How random is JavaScript's Math.random? - javascript

For 6 years I've had a random number generator page on my website. For a long time, it was the first or second result on Google for "random number generator" and has been used to decide dozens, if not hundreds of contests and drawings on discussion forums and blogs (I know because I see the referrers in my web logs and usually go take a look).
Today, someone emailed me to tell me it may not be as random as I thought. She tried generating very large random numbers (e.g., between 1 and 10000000000000000000) and found that they were almost always the same number of digits. Indeed, I wrapped the function in a loop so I could generate thousands of numbers and sure enough, for very large numbers, the variation was only about 2 orders of magnitude.
Why?
Here is the looping version, so you can try it out for yourself:
http://andrew.hedges.name/experiments/random/randomness.html
It includes both a straightforward implementation taken from the Mozilla Developer Network and some code from 1997 that I swiped off a web page that no longer exists (Paul Houle's "Central Randomizer 1.3"). View source to see how each method works.
I've read here and elsewhere about Mersenne Twister. What I'm interested in is why there wouldn't be greater variation in the results from JavaScript's built-in Math.random function. Thanks!

Given numbers between 1 and 100.
9 have 1 digit (1-9)
90 have 2 digits (10-99)
1 has 3 digits (100)
Given numbers between 1 and 1000.
9 have 1 digit
90 have 2 digits
900 have 3 digits
1 has 4 digits
and so on.
So if you select some at random, then that vast majority of selected numbers will have the same number of digits, because the vast majority of possible values have the same number of digits.

Your results are actually expected. If the random numbers are uniformly distributed in a range 1 to 10^n, then you would expect about 9/10 of the numbers to have n digits, and a further 9/100 to have n-1 digits.

There different types of randomness. Math.random gives you an uniform distribution of numbers.
If you want different orders of magnitude, I would suggest using an exponential function to create what's called a power law distribution:
function random_powerlaw(mini, maxi) {
return Math.ceil(Math.exp(Math.random()*(Math.log(maxi)-Math.log(mini)))*mini)
}
This function should give you roughly the same number of 1-digit numbers as 2-digit numbers and as 3-digit numbers.
There are also other distributions for random numbers like the normal distribution (also called Gaussian distribution).
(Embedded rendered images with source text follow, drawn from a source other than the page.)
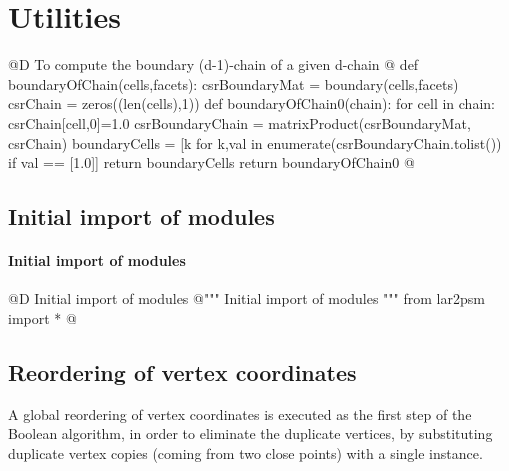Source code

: \documentclass[11pt,oneside]{article}	%
\begin{document}
\appendix
\section{Utilities}

@D To compute the boundary (d-1)-chain of a given d-chain
@{
def boundaryOfChain(cells,facets):
	csrBoundaryMat = boundary(cells,facets)
	csrChain = zeros((len(cells),1))
	def boundaryOfChain0(chain):
		for cell in chain:  csrChain[cell,0]=1.0
		csrBoundaryChain = matrixProduct(csrBoundaryMat, csrChain)
		boundaryCells = [k for k,val in enumerate(csrBoundaryChain.tolist()) 
							if val == [1.0]]
		return boundaryCells
	return boundaryOfChain0
@}


\subsection{Initial import of modules}

\paragraph{Initial import of modules}

@D Initial import of modules
@{""" Initial import of modules """
from lar2psm import *
@}

\subsection{Reordering of vertex coordinates}

A global reordering of vertex coordinates is executed as the first step of the Boolean algorithm, in order to eliminate the duplicate vertices, by substituting duplicate vertex copies (coming from two close points) with a single instance. 
\end{document}
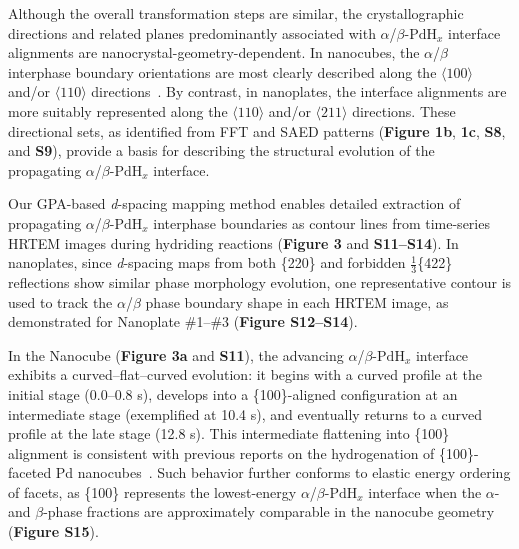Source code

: \documentclass[reprint,amsmath,amssymb,aip,nofootinbib, citeautoscript,]{revtex4-2}
\begin{document}
Although the overall transformation steps are similar, the crystallographic directions and related planes predominantly associated with $\alpha$/$\beta$-$\mathrm{PdH}_x$ interface alignments are nanocrystal-geometry-dependent. In nanocubes, the $\alpha$/$\beta$ interphase boundary orientations are most clearly described along the $\langle100\rangle$ and/or $\langle 110 \rangle$ directions~\cite{lee_atomic_2024}. By contrast, in nanoplates, the interface alignments are more suitably represented along the $\langle 110 \rangle$ and/or $\langle 211 \rangle$ directions. These directional sets, as identified from FFT and SAED patterns (\textbf{Figure 1b}, \textbf{1c}, \textbf{S8}, and \textbf{S9}), provide a basis for describing the structural evolution of the propagating $\alpha$/$\beta$-$\mathrm{PdH}_x$ interface.


Our GPA-based \textit{d}-spacing mapping method enables detailed extraction of propagating $\alpha$/$\beta$-$\mathrm{PdH}_x$ interphase boundaries as contour lines from time-series HRTEM images during hydriding reactions (\textbf{Figure 3} and \textbf{S11–S14}). In nanoplates, since \textit{d}-spacing maps from both \{220\} and forbidden $\frac{1}{3}$\{422\} reflections show similar phase morphology evolution, one representative contour is used to track the $\alpha$/$\beta$ phase boundary shape in each HRTEM image, as demonstrated for Nanoplate \#1–\#3 (\textbf{Figure S12–S14}).


In the Nanocube (\textbf{Figure 3a} and \textbf{S11}), the advancing $\alpha$/$\beta$-$\mathrm{PdH}_x$ interface exhibits a curved–flat–curved evolution: it begins with a curved profile at the initial stage (0.0–0.8 s), develops into a \{100\}-aligned configuration at an intermediate stage (exemplified at 10.4 s), and eventually returns to a curved profile at the late stage (12.8 s). This intermediate flattening into \{100\} alignment is consistent with previous reports on the hydrogenation of \{100\}-faceted Pd nanocubes~\cite{narayan_direct_2017,lee_atomic_2024,sytwu_visualizing_2018}. Such behavior further conforms to elastic energy ordering of facets, as \{100\} represents the lowest-energy $\alpha$/$\beta$-$\mathrm{PdH}_x$ interface when the $\alpha$- and $\beta$-phase fractions are approximately comparable in the nanocube geometry~\cite{lee_atomic_2024} (\textbf{Figure S15}).
\end{document}
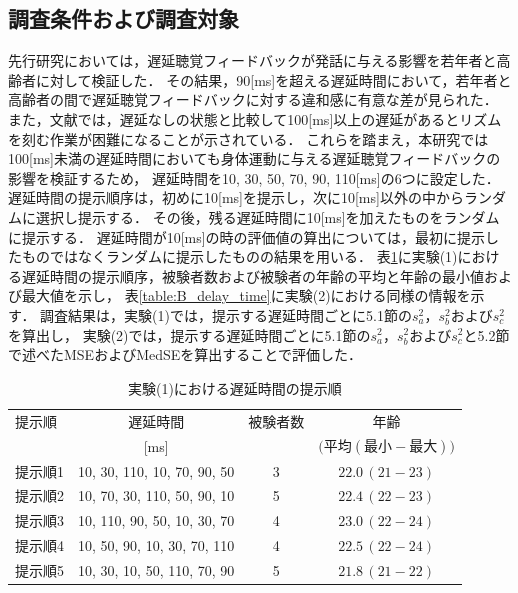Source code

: \subsection{調査条件および調査対象}
\label{subsec:Yobi-conditions}
先行研究\cite{kayama}においては，遅延聴覚フィードバックが発話に与える影響を若年者と高齢者に対して検証した．
その結果，90[ms]を超える遅延時間において，若年者と高齢者の間で遅延聴覚フィードバックに対する違和感に有意な差が見られた．
また，文献\cite{timing-music}では，遅延なしの状態と比較して100[ms]以上の遅延があるとリズムを刻む作業が困難になることが示されている．
これらを踏まえ，本研究では100[ms]未満の遅延時間においても身体運動に与える遅延聴覚フィードバックの影響を検証するため，
遅延時間を10, 30, 50, 70, 90, 110[ms]の6つに設定した．遅延時間の提示順序は，初めに10[ms]を提示し，次に10[ms]以外の中からランダムに選択し提示する．
その後，残る遅延時間に10[ms]を加えたものをランダムに提示する．
遅延時間が10[ms]の時の評価値の算出については，最初に提示したものではなくランダムに提示したものの結果を用いる．
表\ref{table:A_delay_time}に実験(1)における遅延時間の提示順序，被験者数および被験者の年齢の平均と年齢の最小値および最大値を示し，
表\ref{table:B_delay_time}に実験(2)における同様の情報を示す．
調査結果は，実験(1)では，提示する遅延時間ごとに5.1節の$s^2_{a}$，$s^2_{b}$および$s^2_{c}$を算出し，
実験(2)では，提示する遅延時間ごとに5.1節の$s^2_{a}$，$s^2_{b}$および$s^2_{c}$と5.2節で述べたMSEおよびMedSEを算出することで評価した．
\begin{table}[tbp]
  \caption{実験(1)における遅延時間の提示順}
  \label{table:A_delay_time}
  \centering
  \begin{tabular}{lccc}
    \hline
    提示順 & 遅延時間 & 被験者数 & 年齢\\
    　& [ms] & & $\bigl(平均 (最小-最大)\bigr)$\\
    \hline \hline
    提示順1  & 10, 30, 110, 10, 70, 90, 50  & 3 & $22.0\, (21-23)$\\
    提示順2  & 10, 70, 30, 110, 50, 90, 10  & 5 & $22.4\, (22-23)$\\
    提示順3  & 10, 110, 90, 50, 10, 30, 70  & 4 & $23.0\, (22-24)$\\
    提示順4  & 10, 50, 90, 10, 30, 70, 110  & 4 & $22.5\, (22-24)$\\
    提示順5  & 10, 30, 10, 50, 110, 70, 90  & 5 & $21.8\, (21-22)$
\\
    \hline
  \end{tabular}
\end{table}

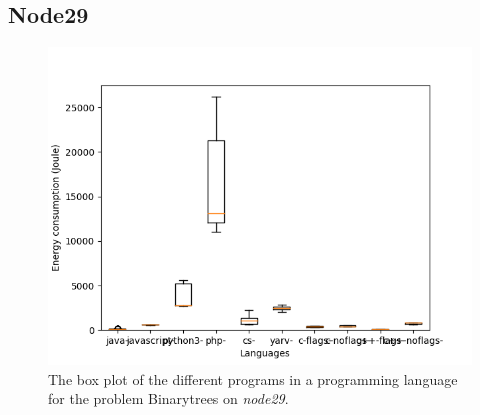 \begin{appendices}

\chapter{Node29}
\label{app:node29}
\begin{figure}[h]
    \centering
    \includegraphics[width=.6\textwidth]{graphs/binarytrees_BOXoverview2.png}
    \caption{The box plot of the different programs in a programming language for the problem Binarytrees on \textit{node29}.}
    \label{fig:box-binarytrees2}
\end{figure}


\end{appendices}

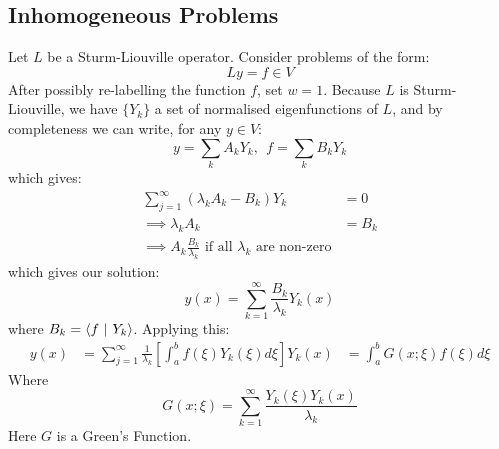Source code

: \documentclass[../Main.tex]{subfiles}
\begin{document}
\subsection{Inhomogeneous Problems}
Let $L$ be a Sturm-Liouville operator. Consider problems of the form:
\begin{equation*}
    Ly = f \in V
\end{equation*}
After possibly re-labelling the function $f$, set $w = 1$. Because $L$ is Sturm-Liouville, we have $\{Y_k\}$ a set of normalised eigenfunctions of $L$, and by completeness we can write, for any $y \in V$:
\begin{equation*}
    y = \sum_{k} A_k Y_k,~~f = \sum_k B_k Y_k
\end{equation*}
which gives:
\begin{align*}
    \sum_{j=1}^{\infty} (\lambda_k A_k - B_k) Y_k &= 0 \\
    \implies \lambda_k A_k &= B_k \\
    \implies A_k \frac{B_k}{\lambda_k} \text{ if all } \lambda_k \text{ are non-zero}
\end{align*}
which gives our solution:
\begin{equation*}
    y(x) = \sum_{k=1}^{\infty} \frac{B_k}{\lambda_k} Y_k(x)
\end{equation*}
where $B_k = \langle f~\vert~Y_k\rangle$. Applying this:
\begin{align*}
    y(x) &= \sum_{j=1}^{\infty} \frac{1}{\lambda_k} \left[\int_{a}^{b} f(\xi) Y_k(\xi) d\xi \right]Y_k(x)
    &= \int_{a}^{b} G(x;\xi) f(\xi) d\xi 
\end{align*}
Where
\begin{equation*}
    G(x;\xi) = \sum_{k=1}^{\infty} \frac{Y_k(\xi)Y_k(x)}{\lambda_k}
\end{equation*}
Here $G$ is a Green's Function.
\end{document}

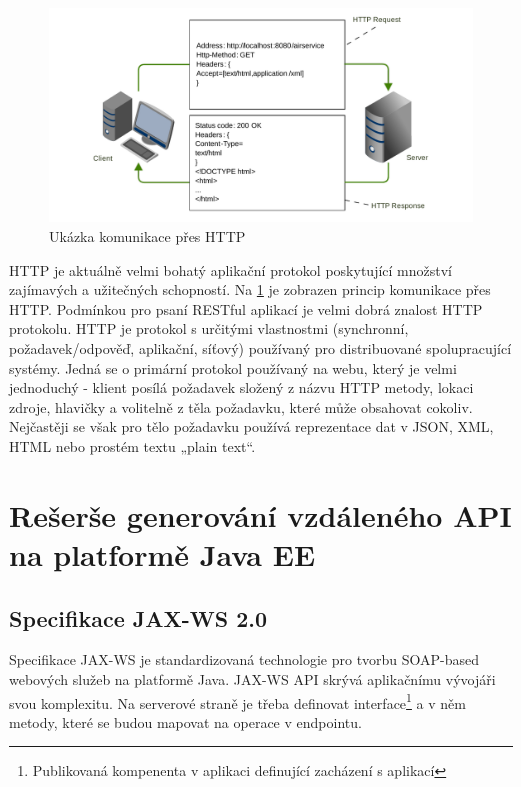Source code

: \documentclass[11pt,twoside,a4paper]{book}
\begin{document}
\begin{figure}[h]
\begin{center}
\includegraphics[width=13cm]{images-pdf/http.pdf}
\caption{Ukázka komunikace přes HTTP}
\label{fig:http-komunikace}
\end{center}
\end{figure}

HTTP je aktuálně velmi bohatý aplikační protokol poskytující množství zajímavých a
užitečných schopností. Na \ref{fig:http-komunikace} je zobrazen princip
komunikace přes HTTP. Podmínkou pro psaní RESTful aplikací je velmi dobrá
znalost HTTP protokolu.
HTTP je protokol s určitými vlastnostmi (synchronní, požadavek/odpověď, aplikační, síťový) používaný pro distribuované spolupracující systémy. Jedná se o primární
protokol používaný na webu, který je velmi jednoduchý - klient posílá požadavek složený z
názvu HTTP metody, lokaci zdroje, hlavičky a volitelně z těla požadavku, které může
obsahovat cokoliv. Nejčastěji se však pro tělo požadavku používá reprezentace dat v JSON,
XML, HTML nebo prostém textu „plain text“.

\section{Rešerše generování vzdáleného API na platformě Java EE}

\subsection{Specifikace JAX-WS 2.0} 
\label{subsec:specifikace-jax-ws}

Specifikace JAX-WS \cite{JAXWS20} je standardizovaná technologie pro tvorbu SOAP-based
webových služeb na platformě Java. JAX-WS API skrývá aplikačnímu vývojáři svou
komplexitu.
Na serverové straně je třeba definovat interface\footnote{Publikovaná kompenenta
v aplikaci definující zacházení s aplikací} a v něm metody, které se budou
mapovat na operace v endpointu.
\end{document}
Looks perfectly random to me!
(Hint: It's browser dependent.)
Personally, I think my implementation would be better, although I stole it off from XKCD, who should ALWAYS be acknowledged:
function random() {
return 4; // Chosen by a fair dice throw. Guaranteed to be random.
}

The following paper explains how math.random() in major Web browsers is (un)secure:
"Temporary user tracking in major browsers and Cross-domain information
leakage and attacks" by Amid Klein (2008). It's no stronger than typical Java or Windows built-in PRNG functions.
On the other hand, implementing SFMT of the period 2^19937-1 requires 2496 bytes of the internal state maintained for each PRNG sequence. Some people may consider this as unforgivable cost.

If you use a number like 10000000000000000000 you're going beyond the accuracy of the datatype Javascript is using. Note that all the numbers generated end in "00".

I tried JS pseudorandom number generator on Chaos Game.
My Sierpiński triangle says its pretty random:

Well, if you are generating numbers up to, say, 1e6, you will hopefully get all numbers with approximately equal probability. That also means that you only have a one in ten chance of getting a number with one digit less. A one in a hundred chance of getting two digits less, etc. I doubt you will see much difference when using another RNG, because you have a uniform distribution across the numbers, not their logarithm.

Non-random numbers uniformly distributed from 1 to N have the same property. Note that (in some sense) it's a matter of precision. A uniform distribution on 0-99 (as integers) does have 90% of its numbers having two digits. A uniform distribution on 0-999999 has 905 of its numbers having five digits.
Any set of numbers (under some not too restrictive conditions) has a density. When someone want to discuss "random" numbers, the density of these numbers should be specified (as noted above.) A common density is the uniform density. There are others: the exponential density, the normal density, etc. One must choose which density is relevant before proposing a random number generator. Also, numbers coming from one density can often be easily transformed to another density by carious means.

Related

What is probability of random generator repeating more than once?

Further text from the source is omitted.